Netanyahu, yang saat ini berstatus sebagai tersangka kejahatan perang oleh Mahkamah Pidana Internasional, disebut telah menerima restu langsung dari Trump untuk melanjutkan agresi, termasuk kemungkinan menginvasi Gaza secara penuh.
Menurut laporan Yedioth Ahronoth, suasana di Tel Aviv dan Washington didominasi keyakinan bahwa Hamas “tidak berminat untuk mencapai kesepakatan”.
Sebuah narasi yang terus diulang untuk membenarkan perpanjangan konflik.
Ironisnya, meski dua video terbaru memperlihatkan kondisi tentara Israel yang ditawan di Gaza, Dewan Keamanan Nasional Israel (kabinett) justru belum menggelar pertemuan formal untuk merespons situasi.
Sebaliknya, sumber-sumber dekat Netanyahu mengisyaratkan bahwa keputusan politik telah diambil untuk melanjutkan perang, dengan ambisi menduduki Gaza dan “menuntaskan pertempuran” dengan Hamas, menurut klaim mereka.

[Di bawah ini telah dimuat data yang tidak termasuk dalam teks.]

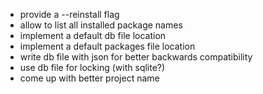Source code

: - provide a --reinstall flag
- allow to list all installed package names
- implement a default db file location
- implement a default packages file location
- write db file with json for better backwards compatibility
- use db file for locking (with sqlite?)
- come up with better project name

Namun demikian, surat kabar tersebut juga membuka ruang kemungkinan bahwa pernyataan-pernyataan keras itu sekadar manuver politik.
Bagian dari taktik tekanan untuk memaksa Hamas tunduk dalam negosiasi.
Para pejabat Israel yang diwawancarai menyebut bahwa militer tengah menyusun rencana untuk menguasai seluruh wilayah Gaza, terutama area-area yang diduga menjadi lokasi penahanan sandera.
Akan tetapi, mereka juga mengakui bahwa militer hingga kini belum berhasil menemukan lokasi pasti para prajurit yang ditahan.
Meski perang telah berlangsung lebih dari satu setengah tahun dan sejumlah operasi penyelamatan telah gagal.
Laporan itu juga menyoroti adanya resistensi internal dalam tubuh militer Israel. Sejumlah petinggi menentang rencana perluasan operasi.
Ketegangan antara kubu politik dan militer kian tajam, hingga memunculkan spekulasi bahwa Kepala Staf Umum Eyal Zamir mempertimbangkan untuk mundur dari jabatannya.
“Kalau rencana ini tak sesuai dengan sikap Kepala Staf, maka ia bisa memilih untuk mengundurkan diri,” kutip Yedioth Ahronoth dari seorang pejabat senior..
Hal ini menandai krisis kepercayaan yang makin dalam di jantung kekuasaan militer Israel.
Situasi ini memperlihatkan bahwa arah perang di Gaza tidak hanya ditentukan oleh kebutuhan keamanan atau realitas lapangan, melainkan juga oleh pertaruhan politik dan tekanan dari sekutu utama Israel di Washington.